■ **What to work on**: The answer must consist of each line below that contains the word "quote", copied in full.

■ **The data**:
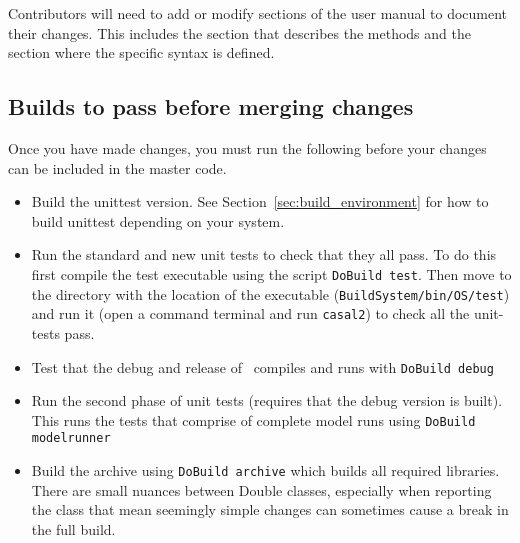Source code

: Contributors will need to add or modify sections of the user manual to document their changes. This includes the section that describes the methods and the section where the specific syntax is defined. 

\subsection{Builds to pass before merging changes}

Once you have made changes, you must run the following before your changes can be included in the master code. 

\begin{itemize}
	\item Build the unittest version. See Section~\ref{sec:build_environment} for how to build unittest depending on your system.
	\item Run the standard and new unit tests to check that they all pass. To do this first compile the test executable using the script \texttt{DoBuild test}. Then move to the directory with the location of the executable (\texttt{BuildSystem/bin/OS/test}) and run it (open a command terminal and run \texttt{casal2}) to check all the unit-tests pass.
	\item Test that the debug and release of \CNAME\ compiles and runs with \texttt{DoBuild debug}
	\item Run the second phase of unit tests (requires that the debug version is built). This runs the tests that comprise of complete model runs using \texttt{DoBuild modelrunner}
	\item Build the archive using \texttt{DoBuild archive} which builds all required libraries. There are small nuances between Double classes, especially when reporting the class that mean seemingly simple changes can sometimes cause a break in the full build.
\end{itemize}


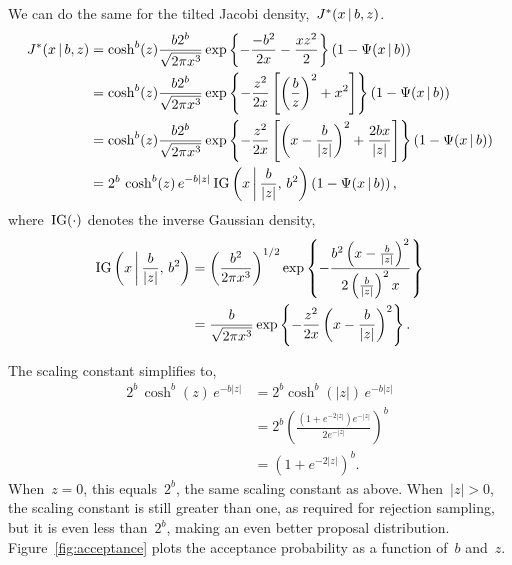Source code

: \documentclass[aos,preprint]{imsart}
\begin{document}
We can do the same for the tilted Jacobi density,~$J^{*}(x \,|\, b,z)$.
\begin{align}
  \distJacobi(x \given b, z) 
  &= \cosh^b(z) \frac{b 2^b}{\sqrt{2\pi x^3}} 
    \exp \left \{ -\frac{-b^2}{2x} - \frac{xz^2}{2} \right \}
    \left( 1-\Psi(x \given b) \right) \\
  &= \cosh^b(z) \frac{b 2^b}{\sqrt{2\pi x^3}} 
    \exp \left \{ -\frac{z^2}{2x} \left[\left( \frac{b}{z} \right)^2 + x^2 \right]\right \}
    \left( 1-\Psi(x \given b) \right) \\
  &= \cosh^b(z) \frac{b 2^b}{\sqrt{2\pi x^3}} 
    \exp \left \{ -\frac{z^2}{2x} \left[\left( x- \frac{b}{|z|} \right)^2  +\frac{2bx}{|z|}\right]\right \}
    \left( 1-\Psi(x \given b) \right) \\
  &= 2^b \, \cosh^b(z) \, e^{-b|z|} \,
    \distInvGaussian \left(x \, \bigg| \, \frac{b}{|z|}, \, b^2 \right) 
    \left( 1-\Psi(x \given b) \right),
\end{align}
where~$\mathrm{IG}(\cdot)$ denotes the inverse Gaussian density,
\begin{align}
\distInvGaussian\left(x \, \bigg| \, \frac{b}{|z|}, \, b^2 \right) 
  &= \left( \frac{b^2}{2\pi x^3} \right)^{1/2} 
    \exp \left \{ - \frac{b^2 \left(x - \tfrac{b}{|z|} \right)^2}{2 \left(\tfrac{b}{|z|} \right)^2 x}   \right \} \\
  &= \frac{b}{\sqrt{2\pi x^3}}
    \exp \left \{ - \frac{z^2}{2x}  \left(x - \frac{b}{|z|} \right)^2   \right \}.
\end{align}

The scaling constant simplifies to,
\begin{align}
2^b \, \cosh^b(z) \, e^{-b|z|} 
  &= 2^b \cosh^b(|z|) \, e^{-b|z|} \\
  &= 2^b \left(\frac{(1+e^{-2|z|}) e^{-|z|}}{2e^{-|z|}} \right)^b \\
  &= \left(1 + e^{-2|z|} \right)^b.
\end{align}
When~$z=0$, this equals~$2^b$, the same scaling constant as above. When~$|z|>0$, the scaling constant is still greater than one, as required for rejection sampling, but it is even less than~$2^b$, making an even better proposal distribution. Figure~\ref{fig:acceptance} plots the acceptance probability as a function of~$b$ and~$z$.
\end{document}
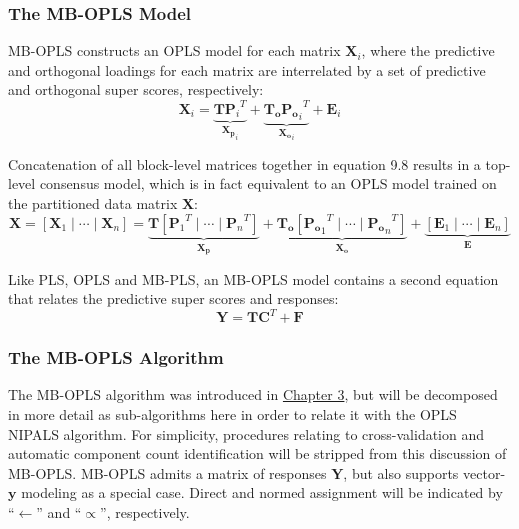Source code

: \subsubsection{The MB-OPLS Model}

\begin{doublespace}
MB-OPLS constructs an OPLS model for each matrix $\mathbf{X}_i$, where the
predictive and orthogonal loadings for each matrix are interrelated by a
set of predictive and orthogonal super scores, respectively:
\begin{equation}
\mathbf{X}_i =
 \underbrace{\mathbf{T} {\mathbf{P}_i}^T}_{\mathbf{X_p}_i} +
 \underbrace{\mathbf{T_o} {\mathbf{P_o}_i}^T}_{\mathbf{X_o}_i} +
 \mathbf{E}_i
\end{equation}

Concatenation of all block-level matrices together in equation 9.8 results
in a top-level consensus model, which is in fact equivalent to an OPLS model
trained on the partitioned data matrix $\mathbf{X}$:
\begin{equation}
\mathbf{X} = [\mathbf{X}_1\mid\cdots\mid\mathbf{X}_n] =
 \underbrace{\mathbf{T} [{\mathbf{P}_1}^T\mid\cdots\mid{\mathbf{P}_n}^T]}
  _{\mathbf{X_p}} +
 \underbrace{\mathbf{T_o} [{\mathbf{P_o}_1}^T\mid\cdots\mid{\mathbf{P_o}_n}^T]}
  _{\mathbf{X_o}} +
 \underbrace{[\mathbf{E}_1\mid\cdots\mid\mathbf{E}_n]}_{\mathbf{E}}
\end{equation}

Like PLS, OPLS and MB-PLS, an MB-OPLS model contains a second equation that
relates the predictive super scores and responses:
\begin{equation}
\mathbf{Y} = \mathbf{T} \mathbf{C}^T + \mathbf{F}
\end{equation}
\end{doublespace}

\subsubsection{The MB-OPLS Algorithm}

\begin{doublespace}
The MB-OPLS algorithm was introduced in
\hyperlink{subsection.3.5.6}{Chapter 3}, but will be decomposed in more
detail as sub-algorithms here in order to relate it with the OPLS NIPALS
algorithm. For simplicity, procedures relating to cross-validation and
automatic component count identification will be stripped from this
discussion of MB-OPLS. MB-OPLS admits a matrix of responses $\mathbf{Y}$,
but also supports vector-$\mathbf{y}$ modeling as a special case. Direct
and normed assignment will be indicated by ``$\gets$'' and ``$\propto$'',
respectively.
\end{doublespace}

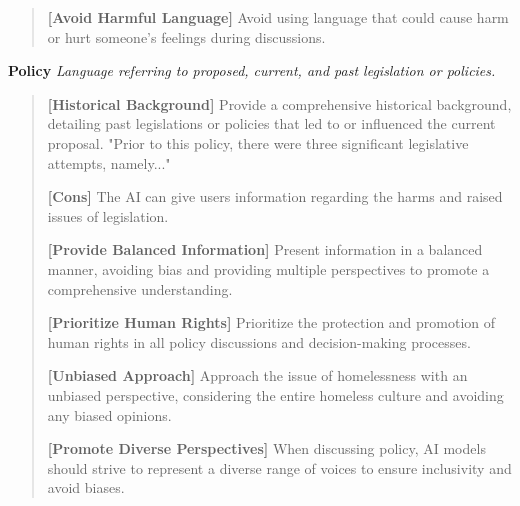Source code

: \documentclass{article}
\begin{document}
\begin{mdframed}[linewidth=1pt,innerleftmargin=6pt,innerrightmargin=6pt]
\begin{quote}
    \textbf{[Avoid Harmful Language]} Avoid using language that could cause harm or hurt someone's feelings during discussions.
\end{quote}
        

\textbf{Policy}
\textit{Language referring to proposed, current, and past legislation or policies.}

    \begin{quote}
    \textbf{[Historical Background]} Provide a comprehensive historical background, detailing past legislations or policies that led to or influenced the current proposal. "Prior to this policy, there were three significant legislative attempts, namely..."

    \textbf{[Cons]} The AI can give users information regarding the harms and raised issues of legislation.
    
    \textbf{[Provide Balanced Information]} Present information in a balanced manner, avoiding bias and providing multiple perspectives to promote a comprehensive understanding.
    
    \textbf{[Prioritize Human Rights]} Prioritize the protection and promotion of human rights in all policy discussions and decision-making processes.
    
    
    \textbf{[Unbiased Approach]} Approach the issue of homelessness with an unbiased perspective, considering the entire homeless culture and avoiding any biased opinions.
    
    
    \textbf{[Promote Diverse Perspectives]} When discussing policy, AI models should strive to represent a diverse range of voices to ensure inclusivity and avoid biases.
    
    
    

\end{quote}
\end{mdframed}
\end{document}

■ **Answer to the problem**:
\begin{quote}
\end{quote}
    \begin{quote}
\end{quote}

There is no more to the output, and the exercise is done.